**Task description**
Please print exactly the line containing "What is this?" and every line after it to the end of the records below, and nothing more.

================================

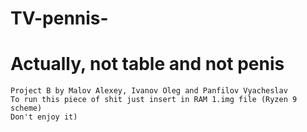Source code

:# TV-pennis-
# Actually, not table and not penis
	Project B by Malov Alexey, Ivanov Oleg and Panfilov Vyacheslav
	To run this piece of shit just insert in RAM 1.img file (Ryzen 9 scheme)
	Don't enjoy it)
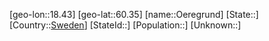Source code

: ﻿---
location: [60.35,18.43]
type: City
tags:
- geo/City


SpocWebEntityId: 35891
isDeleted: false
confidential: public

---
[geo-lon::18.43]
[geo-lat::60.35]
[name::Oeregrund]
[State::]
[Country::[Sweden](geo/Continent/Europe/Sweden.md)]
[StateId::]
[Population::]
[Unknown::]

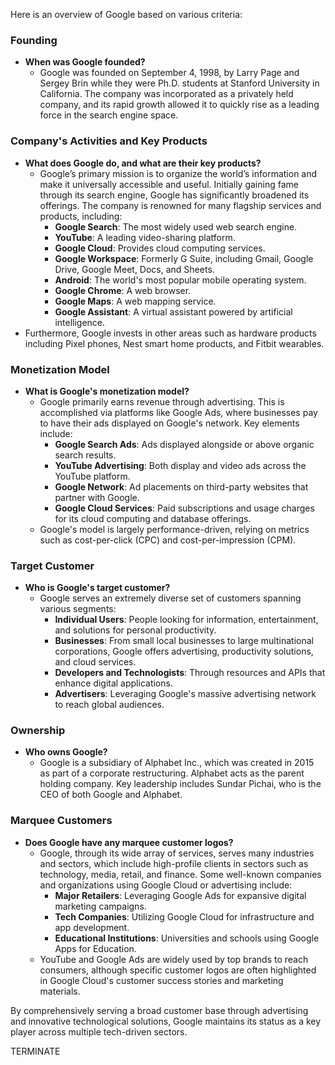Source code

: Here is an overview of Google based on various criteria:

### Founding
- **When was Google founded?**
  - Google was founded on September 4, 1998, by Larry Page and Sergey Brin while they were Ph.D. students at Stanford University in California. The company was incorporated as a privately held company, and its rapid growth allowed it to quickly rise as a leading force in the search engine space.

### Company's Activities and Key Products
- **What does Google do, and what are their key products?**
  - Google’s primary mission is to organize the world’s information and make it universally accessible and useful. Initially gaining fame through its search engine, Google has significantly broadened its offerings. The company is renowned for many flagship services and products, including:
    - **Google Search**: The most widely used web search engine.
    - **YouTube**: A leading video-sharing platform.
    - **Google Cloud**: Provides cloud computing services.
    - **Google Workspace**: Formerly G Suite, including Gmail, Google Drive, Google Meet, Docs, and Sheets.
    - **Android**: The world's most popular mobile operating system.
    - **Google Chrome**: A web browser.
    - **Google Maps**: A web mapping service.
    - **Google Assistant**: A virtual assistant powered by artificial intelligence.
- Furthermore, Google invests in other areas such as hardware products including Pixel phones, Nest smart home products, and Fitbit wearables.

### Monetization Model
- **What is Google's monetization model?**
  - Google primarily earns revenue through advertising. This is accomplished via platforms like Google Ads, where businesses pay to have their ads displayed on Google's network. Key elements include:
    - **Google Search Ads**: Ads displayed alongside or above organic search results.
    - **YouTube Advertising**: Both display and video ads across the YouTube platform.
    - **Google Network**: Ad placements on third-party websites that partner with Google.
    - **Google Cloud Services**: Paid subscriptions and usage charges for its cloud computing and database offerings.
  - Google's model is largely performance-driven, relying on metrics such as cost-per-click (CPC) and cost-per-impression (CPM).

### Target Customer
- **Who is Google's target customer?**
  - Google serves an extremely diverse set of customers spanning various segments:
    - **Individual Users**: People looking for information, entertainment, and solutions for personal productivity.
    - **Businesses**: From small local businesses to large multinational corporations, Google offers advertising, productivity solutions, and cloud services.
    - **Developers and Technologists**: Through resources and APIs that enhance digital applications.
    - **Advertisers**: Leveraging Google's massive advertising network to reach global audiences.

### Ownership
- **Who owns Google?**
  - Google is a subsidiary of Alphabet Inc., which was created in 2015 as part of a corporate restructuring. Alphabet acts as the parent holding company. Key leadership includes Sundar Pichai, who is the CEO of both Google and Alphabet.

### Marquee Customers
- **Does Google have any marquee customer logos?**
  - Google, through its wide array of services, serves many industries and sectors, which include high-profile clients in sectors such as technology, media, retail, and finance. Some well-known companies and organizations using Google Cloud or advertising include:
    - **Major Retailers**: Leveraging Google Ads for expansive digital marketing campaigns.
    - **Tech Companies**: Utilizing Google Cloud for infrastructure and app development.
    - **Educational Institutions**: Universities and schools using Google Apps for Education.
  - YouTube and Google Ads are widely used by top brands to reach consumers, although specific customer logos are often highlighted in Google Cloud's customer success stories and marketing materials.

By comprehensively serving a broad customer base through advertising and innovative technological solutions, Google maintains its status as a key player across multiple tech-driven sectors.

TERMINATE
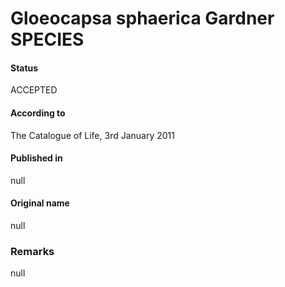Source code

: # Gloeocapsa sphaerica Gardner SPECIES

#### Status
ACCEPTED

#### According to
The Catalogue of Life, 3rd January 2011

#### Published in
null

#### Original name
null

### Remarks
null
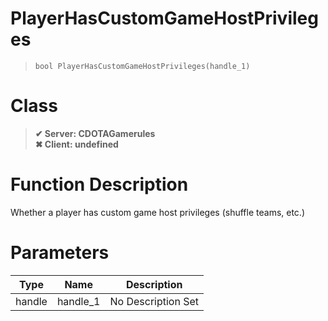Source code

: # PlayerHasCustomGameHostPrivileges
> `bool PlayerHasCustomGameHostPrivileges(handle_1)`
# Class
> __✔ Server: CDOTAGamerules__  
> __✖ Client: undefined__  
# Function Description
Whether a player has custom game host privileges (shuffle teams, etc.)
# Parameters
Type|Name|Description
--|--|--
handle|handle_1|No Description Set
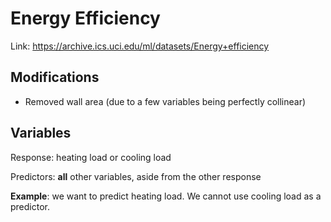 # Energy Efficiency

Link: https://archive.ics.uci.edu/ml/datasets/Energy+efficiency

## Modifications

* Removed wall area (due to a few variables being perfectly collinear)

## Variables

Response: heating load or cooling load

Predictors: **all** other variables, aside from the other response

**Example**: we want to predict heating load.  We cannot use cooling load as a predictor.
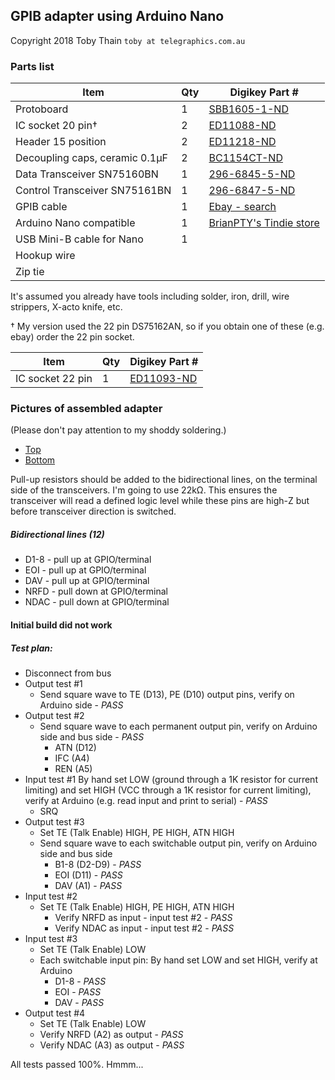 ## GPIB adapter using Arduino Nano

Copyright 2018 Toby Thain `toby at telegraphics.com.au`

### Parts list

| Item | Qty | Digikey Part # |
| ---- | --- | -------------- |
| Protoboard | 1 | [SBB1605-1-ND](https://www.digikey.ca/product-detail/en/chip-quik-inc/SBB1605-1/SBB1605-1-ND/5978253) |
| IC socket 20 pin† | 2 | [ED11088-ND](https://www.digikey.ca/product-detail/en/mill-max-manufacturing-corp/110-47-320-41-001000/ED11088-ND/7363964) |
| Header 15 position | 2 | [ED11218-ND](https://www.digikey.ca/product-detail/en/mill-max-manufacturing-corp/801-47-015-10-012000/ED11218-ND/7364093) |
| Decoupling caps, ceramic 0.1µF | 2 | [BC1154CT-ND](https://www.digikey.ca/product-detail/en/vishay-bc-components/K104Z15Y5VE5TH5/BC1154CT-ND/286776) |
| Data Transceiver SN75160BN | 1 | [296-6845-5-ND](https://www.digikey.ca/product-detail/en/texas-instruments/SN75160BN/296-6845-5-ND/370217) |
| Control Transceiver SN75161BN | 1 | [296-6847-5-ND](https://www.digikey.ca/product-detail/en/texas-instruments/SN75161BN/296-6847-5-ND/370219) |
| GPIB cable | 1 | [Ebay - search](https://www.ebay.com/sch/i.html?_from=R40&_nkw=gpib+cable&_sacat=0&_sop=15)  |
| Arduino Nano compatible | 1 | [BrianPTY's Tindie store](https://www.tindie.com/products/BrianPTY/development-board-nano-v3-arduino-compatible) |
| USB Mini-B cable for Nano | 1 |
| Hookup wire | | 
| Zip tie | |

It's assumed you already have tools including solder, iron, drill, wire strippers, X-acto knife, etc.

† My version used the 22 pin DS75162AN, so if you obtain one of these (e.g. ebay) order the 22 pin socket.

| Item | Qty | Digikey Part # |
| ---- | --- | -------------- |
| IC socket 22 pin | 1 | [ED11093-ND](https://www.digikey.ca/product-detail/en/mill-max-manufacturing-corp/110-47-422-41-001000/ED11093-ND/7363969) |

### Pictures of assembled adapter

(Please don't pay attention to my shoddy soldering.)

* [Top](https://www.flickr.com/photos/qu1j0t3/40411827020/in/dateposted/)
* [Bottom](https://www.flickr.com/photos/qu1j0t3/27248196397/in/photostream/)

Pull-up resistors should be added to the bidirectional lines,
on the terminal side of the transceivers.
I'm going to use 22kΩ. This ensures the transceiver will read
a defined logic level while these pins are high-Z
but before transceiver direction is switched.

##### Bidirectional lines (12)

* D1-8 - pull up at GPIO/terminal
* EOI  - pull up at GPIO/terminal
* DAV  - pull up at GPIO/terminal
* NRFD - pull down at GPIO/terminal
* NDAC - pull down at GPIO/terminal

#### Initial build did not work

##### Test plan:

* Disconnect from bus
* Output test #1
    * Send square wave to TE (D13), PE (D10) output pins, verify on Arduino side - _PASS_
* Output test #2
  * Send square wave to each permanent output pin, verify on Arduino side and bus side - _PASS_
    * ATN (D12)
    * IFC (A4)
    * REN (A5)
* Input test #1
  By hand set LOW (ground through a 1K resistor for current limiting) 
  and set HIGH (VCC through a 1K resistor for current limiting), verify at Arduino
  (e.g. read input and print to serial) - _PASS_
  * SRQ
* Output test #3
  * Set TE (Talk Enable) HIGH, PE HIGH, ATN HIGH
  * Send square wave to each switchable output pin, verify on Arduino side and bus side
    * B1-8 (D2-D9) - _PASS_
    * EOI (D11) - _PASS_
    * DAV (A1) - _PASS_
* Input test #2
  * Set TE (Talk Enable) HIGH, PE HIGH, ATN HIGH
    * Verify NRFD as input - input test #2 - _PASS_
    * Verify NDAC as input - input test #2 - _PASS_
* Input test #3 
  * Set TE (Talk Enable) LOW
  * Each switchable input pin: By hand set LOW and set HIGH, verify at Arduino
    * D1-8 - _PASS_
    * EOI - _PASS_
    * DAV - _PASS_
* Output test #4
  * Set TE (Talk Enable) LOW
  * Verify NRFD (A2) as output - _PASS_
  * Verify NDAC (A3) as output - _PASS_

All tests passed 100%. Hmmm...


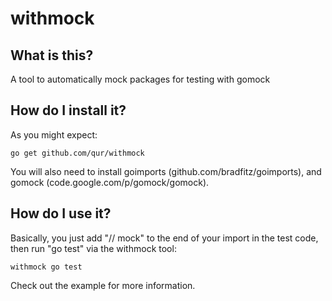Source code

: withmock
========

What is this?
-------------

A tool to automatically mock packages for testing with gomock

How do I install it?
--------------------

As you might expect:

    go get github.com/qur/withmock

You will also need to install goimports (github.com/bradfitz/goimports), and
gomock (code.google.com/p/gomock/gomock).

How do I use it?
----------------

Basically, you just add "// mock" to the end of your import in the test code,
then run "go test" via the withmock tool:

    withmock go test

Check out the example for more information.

================================

**Written answer**
What is this?
-------------

A tool to automatically mock packages for testing with gomock

How do I install it?
--------------------

As you might expect:

    go get github.com/qur/withmock

You will also need to install goimports (github.com/bradfitz/goimports), and
gomock (code.google.com/p/gomock/gomock).

How do I use it?
----------------

Basically, you just add "// mock" to the end of your import in the test code,
then run "go test" via the withmock tool:

    withmock go test

Check out the example for more information.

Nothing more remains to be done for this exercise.